É lícito, como visto, o emprego
de analogia no direito tributário, sendo o primeiro dos métodos
integrativos preconizados pelo art.
108. Mas sujeita-se a algumas restrições. Primeiro, deve preencher os
requisitos próprios do instituto, o que não se verifica no caso presente, como
demonstrado. Segundo, não é aplicável em face do princípio de legalidade, não
podendo ampliar o campo de incidência do imposto, além do previsto em lei, nem
criar novas hipóteses de exoneração tributária.
A teor do disposto no art. 111 do
CTN, as normas que tratam de isenção tributária devem ser interpretadas
literalmente, ou seja, nos estritos termos da lei. Isto significa que não cabe
nem a interpretação extensiva (a lei quis mais do que disse) tampouco a
interpretação restritiva (a lei quis menos do que disse). Lobo Torres
(op.cit.p.102) observa que a interpretação literal pode ser entendida como um
limitador da liberdade de atuação do intérprete. “Tendo por início o texto da
norma, encontra o seu limite no sentido possível daquela expressão
lingüística”. Prossegue o mesmo autor:
Quando o art. 111 do CTN prescreve a interpretação
literal das isenções está apenas impedindo, em homenagem ao princípio da
legalidade, o recurso à analogia e à equidade, como formas de integração, mas
não está impondo qualquer método específico de interpretação.
Finalmente é descabido o
argumento teleológico de que se estaria “onerando, de forma indireta, a ME/EPP
o que iria por certo totalmente de encontro aos objetivos da lei”. A uma,
porque a exoneração tributária deve ser expressa, não podendo ser criada pelo interprete,
a pretexto de completar os objetivos da lei.

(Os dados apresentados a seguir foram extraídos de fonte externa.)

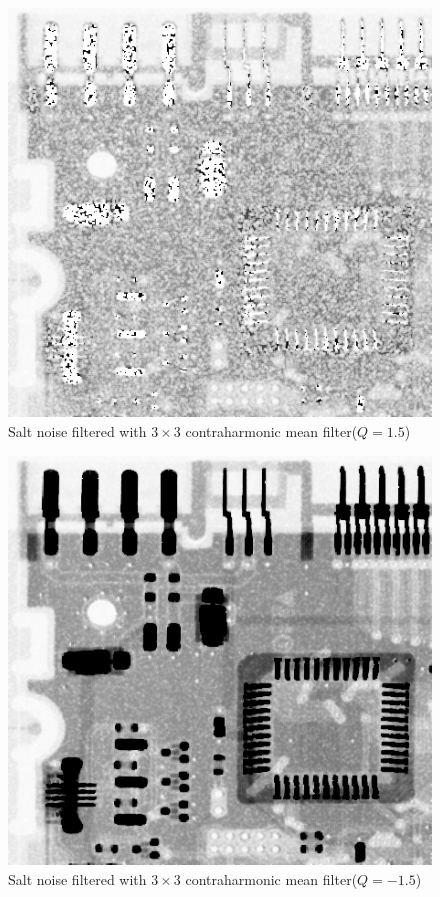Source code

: \documentclass{article}
\begin{document}
\begin{figure}[H]
	\centering
	\includegraphics[width=336pt]{../result/task2/salt/salt-contraharmonic-1-5.png}
	\caption{Salt noise filtered with $3 \times 3$ contraharmonic mean filter($Q = 1.5$)}
	\label{fig:saltchmpos}
\end{figure}

\begin{figure}[H]
	\centering
	\includegraphics[width=336pt]{../result/task2/salt/salt-contraharmonic--1-5.png}
	\caption{Salt noise filtered with $3 \times 3$ contraharmonic mean filter($Q = -1.5$)}
	\label{fig:saltchmneg}
\end{figure}
\end{document}
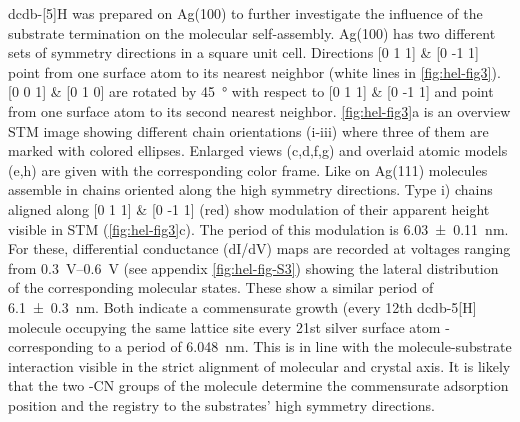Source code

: dcdb-[5]H was prepared on Ag(100) to further investigate the influence of the substrate termination on the molecular self-assembly. Ag(100) has two different sets of symmetry directions in a square unit cell. Directions [0 1 1] \& [0 -1 1] point from one surface atom to its nearest neighbor (white lines in \autoref{fig:hel-fig3}). [0 0 1] \& [0 1 0] are rotated by \SI{45}{\degree} with respect to [0 1 1] \& [0 -1 1] and point from one surface atom to its second nearest neighbor. \autoref{fig:hel-fig3}a is an overview STM image showing different chain orientations (i-iii) where three of them are marked with colored ellipses. Enlarged views (c,d,f,g) and overlaid atomic models (e,h) are given with the corresponding color frame. Like on Ag(111) molecules assemble in chains oriented along the high symmetry directions. Type i) chains aligned along [0 1 1] \& [0 -1 1] (red) show modulation of their apparent height visible in STM (\autoref{fig:hel-fig3}c). The period of this modulation is \SI{6.03 \pm 0.11}{\nano \meter}. For these, differential conductance (dI/dV) maps are recorded at voltages ranging from \SIrange{0.3}{0,6}{\volt} (see appendix \autoref{fig:hel-fig-S3}) showing the lateral distribution of the corresponding molecular states. These show a similar period of \SI{6.1 \pm 0.3}{\nano \meter}. Both indicate a commensurate growth (every 12th dcdb-5[H] molecule occupying the same lattice site every 21st silver surface atom - corresponding to a period of \SI{6.048}{\nano \meter}. This is in line with the molecule-substrate interaction visible in the strict alignment of molecular and crystal axis. It is likely that the two -CN groups of the molecule determine the commensurate adsorption position and the registry to the substrates’ high symmetry directions. 

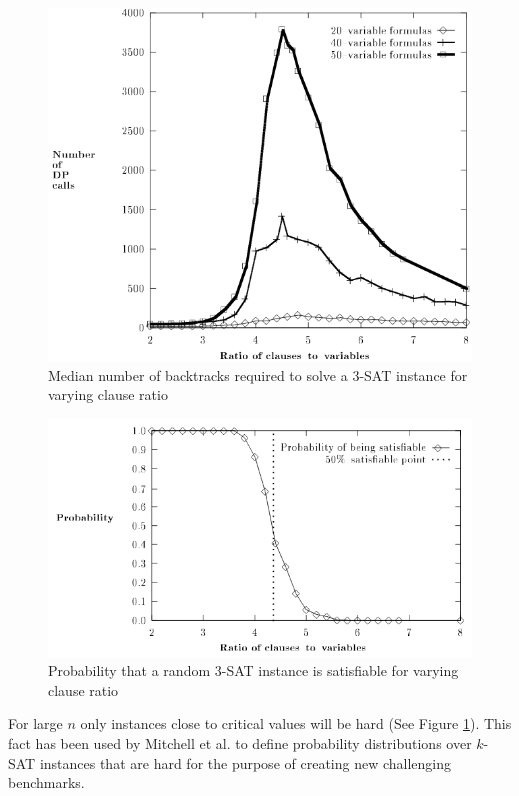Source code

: \begin{figure}
    \centering
    \hspace{-2cm}
    \includegraphics[scale=0.5]{DP_backtracks.png}
    \caption{Median number of backtracks required to solve a 3-SAT instance for varying
    clause ratio \cite{hard_and_easy_distributions}}
    \label{fig:phase_backtracks}
\end{figure}
\begin{figure}
    \centering
    \hspace{-2cm}
    \includegraphics[scale=0.5]{phase_transition_probs.png}
    \caption{Probability that a random 3-SAT instance is satisfiable for varying
    clause ratio \cite{hard_and_easy_distributions}}
    \label{fig:phase_sat_prob}
\end{figure}

For large $n$ only instances close to critical values will be hard
(See Figure \ref{fig:phase_backtracks}).
This fact has been used by Mitchell et al. \cite{hard_and_easy_distributions}
to define probability distributions over $k$-SAT instances that are hard for
the purpose of creating new challenging benchmarks.


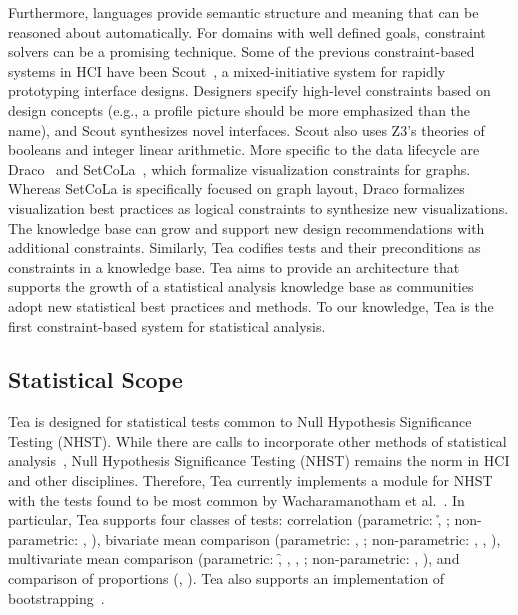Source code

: Furthermore, languages provide semantic structure and meaning that can be
reasoned about automatically. For domains with well defined goals, constraint
solvers can be a promising technique. Some of the previous constraint-based
systems in HCI have been Scout~\cite{swearngin2018scout}, a mixed-initiative
system for rapidly prototyping interface designs. Designers specify high-level
constraints based on design concepts (e.g., a profile picture should be more
emphasized than the name), and Scout synthesizes novel interfaces. Scout also
uses Z3's theories of booleans and integer linear arithmetic. More specific to
the data lifecycle are Draco~\cite{moritz2019formalizing} and
SetCoLa~\cite{hoffswell2018setcola}, which formalize visualization constraints
for graphs. Whereas SetCoLa is specifically focused on graph layout, Draco
formalizes visualization best practices as logical constraints to synthesize new
visualizations. The knowledge base can grow and support new design
recommendations with additional constraints. Similarly, Tea codifies tests and
their preconditions as constraints in a knowledge base. Tea aims to provide an
architecture that supports the growth of a statistical analysis knowledge base
as communities adopt new statistical best practices and methods. To our
knowledge, Tea is the first constraint-based system for statistical analysis. 


\subsection{Statistical Scope}
Tea is designed for statistical tests common to Null Hypothesis Significance
Testing (NHST). While there are calls to incorporate other methods of
statistical analysis~\cite{kay2016researcher,kaptein2012rethinking}, Null
Hypothesis Significance Testing (NHST) remains the norm in HCI and other
disciplines. Therefore, Tea currently implements a module for NHST with the
tests found to be most common by Wacharamanotham et
al.~\cite{wacharamanotham2015statsplorer}. In particular, Tea supports four
classes of tests: correlation (parametric: \r, \pb; non-parametric: \ktau,
\srho), bivariate mean comparison (parametric: \student, \paired;
non-parametric: \mannu, \wilcox, \welch), multivariate mean comparison
(parametric: \f, \rm, \facANOVA, \twoANOVA; non-parametric: \kw, \friedman), and
comparison of proportions (\chiSq, \fisher). Tea also supports an implementation
of bootstrapping~\cite{efron1992bootstrap}.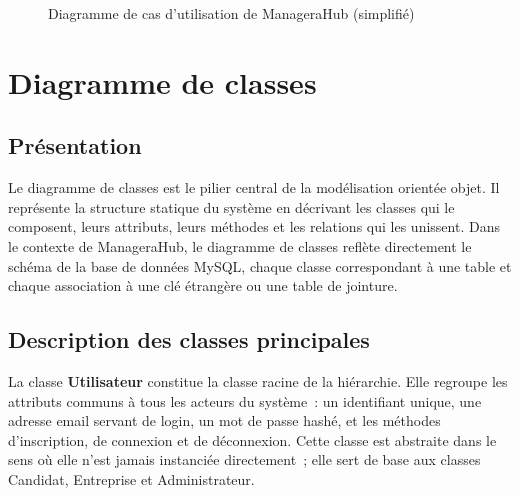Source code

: \documentclass[12pt,a4paper]{report}
\begin{document}
\begin{figure}[H]
\caption{Diagramme de cas d'utilisation de ManageraHub (simplifié)}
\end{figure}

\section{Diagramme de classes}

\subsection{Présentation}

Le diagramme de classes est le pilier central de la modélisation orientée objet. Il représente la structure statique du système en décrivant les classes qui le composent, leurs attributs, leurs méthodes et les relations qui les unissent. Dans le contexte de ManageraHub, le diagramme de classes reflète directement le schéma de la base de données MySQL, chaque classe correspondant à une table et chaque association à une clé étrangère ou une table de jointure.

\subsection{Description des classes principales}

La classe \textbf{Utilisateur} constitue la classe racine de la hiérarchie. Elle regroupe les attributs communs à tous les acteurs du système~: un identifiant unique, une adresse email servant de login, un mot de passe hashé, et les méthodes d'inscription, de connexion et de déconnexion. Cette classe est abstraite dans le sens où elle n'est jamais instanciée directement~; elle sert de base aux classes Candidat, Entreprise et Administrateur.
\end{document}

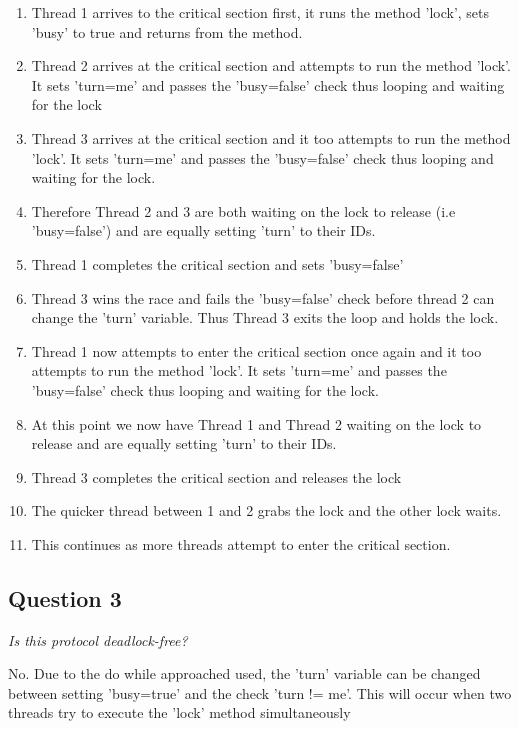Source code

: \begin{enumerate}
\item Thread 1 arrives to the critical section first, it runs the method 'lock', 
sets 'busy' to true and returns from the method.
\item Thread 2 arrives at the critical section and attempts to run the method 
'lock'. It sets 'turn=me' and passes the 'busy=false' check thus looping and 
waiting for the lock
\item Thread 3 arrives at the critical section and it too attempts to run the 
method 'lock'. It sets 'turn=me' and passes the 'busy=false' check thus looping 
and waiting for the lock.
\item Therefore Thread 2 and 3 are both waiting on the lock to release 
(i.e 'busy=false') and are equally setting 'turn' to their IDs.
\item Thread 1 completes the critical section and sets 'busy=false'
\item Thread 3 wins the race and fails the 'busy=false' check before thread 2 
can change the 'turn' variable. Thus Thread 3 exits the loop and holds the lock.
\item Thread 1 now attempts to enter the critical section once again and it too 
attempts to run the method 'lock'. It sets 'turn=me' and passes the 'busy=false' 
check thus looping and waiting for the lock.
\item At this point we now have Thread 1 and Thread 2 waiting on the lock to 
release and are equally setting 'turn' to their IDs.
\item Thread 3 completes the critical section and releases the lock
\item The quicker thread between 1 and 2 grabs the lock and the other lock waits.
\item This continues as more threads attempt to enter the critical section.
\end{enumerate}

\subsection{Question 3}

\begin{center}
    \textit{Is this protocol deadlock-free?}
\end{center}

No. Due to the do while approached used, the 'turn' variable can be changed 
between setting 'busy=true' and the check 'turn != me'. This will occur when two 
threads try to execute the 'lock' method simultaneously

A duas, porque não há prejuízo
para a microempresa que tem a faculdade de recuperar o gravame, na forma
prevista no § 1° do art.13 da Lei n° 9.830/95.
Diante do exposto, responda-se ao
consulente:
a) o tratamento tributário
previsto para as operações realizadas por Microempresas e Empresas de Pequeno
Porte não podem ser aplicadas a outros contribuintes, mesmo em se tratando de
devolução de mercadorias delas recebidas;
b) o emprego da analogia não pode
implicar na criação de isenção ou redução da base de cálculo não previstas em
lei;
c) a legislação da microempresa
prevê mecanismos de recuperação do imposto, preservando assim o princípio da
não-cumulatividade.
À superior consideração da
Comissão.
GETRI, em Florianópolis, aos 21
de janeiro de 1997.
Velocino Pacheco Filho
FTE - mat. 184.244-7
De acordo. Responda-se a consulta
nos termos do parecer acima, aprovado pela COPAT na sessão do dia 07/02/1997.